Omit all pictures. Reproduce exactly the lines from the first line of the records below through the line with "( hexNumber decimalNum ) choice".

(Plain-text document sources)
________________________
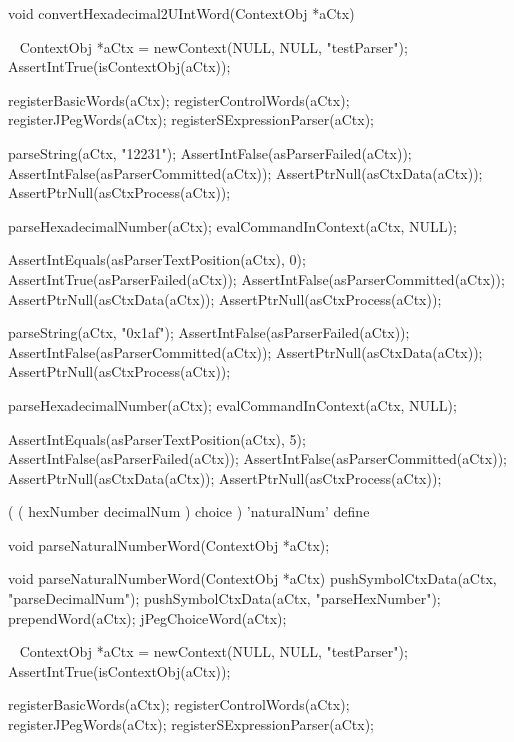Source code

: void convertHexadecimal2UIntWord(ContextObj *aCtx) {
  
}
\stopCCode

\CTestsSuiteSetup\
\startCTest
  ContextObj *aCtx = newContext(NULL, NULL, "testParser");
  AssertIntTrue(isContextObj(aCtx));
  
  registerBasicWords(aCtx);
  registerControlWords(aCtx);
  registerJPegWords(aCtx);
  registerSExpressionParser(aCtx);
\stopCTest

\startCTest
  parseString(aCtx, "12231");
  AssertIntFalse(asParserFailed(aCtx));
  AssertIntFalse(asParserCommitted(aCtx));
  AssertPtrNull(asCtxData(aCtx));
  AssertPtrNull(asCtxProcess(aCtx));
  
  parseHexadecimalNumber(aCtx);
  evalCommandInContext(aCtx, NULL);
  
  AssertIntEquals(asParserTextPosition(aCtx), 0);
  AssertIntTrue(asParserFailed(aCtx));
  AssertIntFalse(asParserCommitted(aCtx));
  AssertPtrNull(asCtxData(aCtx));
  AssertPtrNull(asCtxProcess(aCtx));
\stopCTest
\stopTestCase

\startCTest
  parseString(aCtx, "0x1af");
  AssertIntFalse(asParserFailed(aCtx));
  AssertIntFalse(asParserCommitted(aCtx));
  AssertPtrNull(asCtxData(aCtx));
  AssertPtrNull(asCtxProcess(aCtx));
  
  parseHexadecimalNumber(aCtx);
  evalCommandInContext(aCtx, NULL);
  
  AssertIntEquals(asParserTextPosition(aCtx), 5);
  AssertIntFalse(asParserFailed(aCtx));
  AssertIntFalse(asParserCommitted(aCtx));
  AssertPtrNull(asCtxData(aCtx));
  AssertPtrNull(asCtxProcess(aCtx));
\stopCTest
\stopTestCase
\stopTestSuite

\startTestSuite[parseNaturalNumberWord]

\starttyping
(
  ( hexNumber decimalNum ) choice
) 'naturalNum' define
\stoptyping

\startCHeader
void parseNaturalNumberWord(ContextObj *aCtx);
\stopCHeader

\startCCode
void parseNaturalNumberWord(ContextObj *aCtx) {
  pushSymbolCtxData(aCtx, "parseDecimalNum");
  pushSymbolCtxData(aCtx, "parseHexNumber");
  prependWord(aCtx);
  jPegChoiceWord(aCtx);
}
\stopCCode

\CTestsSuiteSetup\
\startCTest
  ContextObj *aCtx = newContext(NULL, NULL, "testParser");
  AssertIntTrue(isContextObj(aCtx));
  
  registerBasicWords(aCtx);
  registerControlWords(aCtx);
  registerJPegWords(aCtx);
  registerSExpressionParser(aCtx);
\stopCTest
________________________
## Result below
Source code

: void convertHexadecimal2UIntWord(ContextObj *aCtx) {
  
}
\stopCCode

\CTestsSuiteSetup\
\startCTest
  ContextObj *aCtx = newContext(NULL, NULL, "testParser");
  AssertIntTrue(isContextObj(aCtx));
  
  registerBasicWords(aCtx);
  registerControlWords(aCtx);
  registerJPegWords(aCtx);
  registerSExpressionParser(aCtx);
\stopCTest

\startCTest
  parseString(aCtx, "12231");
  AssertIntFalse(asParserFailed(aCtx));
  AssertIntFalse(asParserCommitted(aCtx));
  AssertPtrNull(asCtxData(aCtx));
  AssertPtrNull(asCtxProcess(aCtx));
  
  parseHexadecimalNumber(aCtx);
  evalCommandInContext(aCtx, NULL);
  
  AssertIntEquals(asParserTextPosition(aCtx), 0);
  AssertIntTrue(asParserFailed(aCtx));
  AssertIntFalse(asParserCommitted(aCtx));
  AssertPtrNull(asCtxData(aCtx));
  AssertPtrNull(asCtxProcess(aCtx));
\stopCTest
\stopTestCase

\startCTest
  parseString(aCtx, "0x1af");
  AssertIntFalse(asParserFailed(aCtx));
  AssertIntFalse(asParserCommitted(aCtx));
  AssertPtrNull(asCtxData(aCtx));
  AssertPtrNull(asCtxProcess(aCtx));
  
  parseHexadecimalNumber(aCtx);
  evalCommandInContext(aCtx, NULL);
  
  AssertIntEquals(asParserTextPosition(aCtx), 5);
  AssertIntFalse(asParserFailed(aCtx));
  AssertIntFalse(asParserCommitted(aCtx));
  AssertPtrNull(asCtxData(aCtx));
  AssertPtrNull(asCtxProcess(aCtx));
\stopCTest
\stopTestCase
\stopTestSuite

\startTestSuite[parseNaturalNumberWord]

\starttyping
(
  ( hexNumber decimalNum ) choice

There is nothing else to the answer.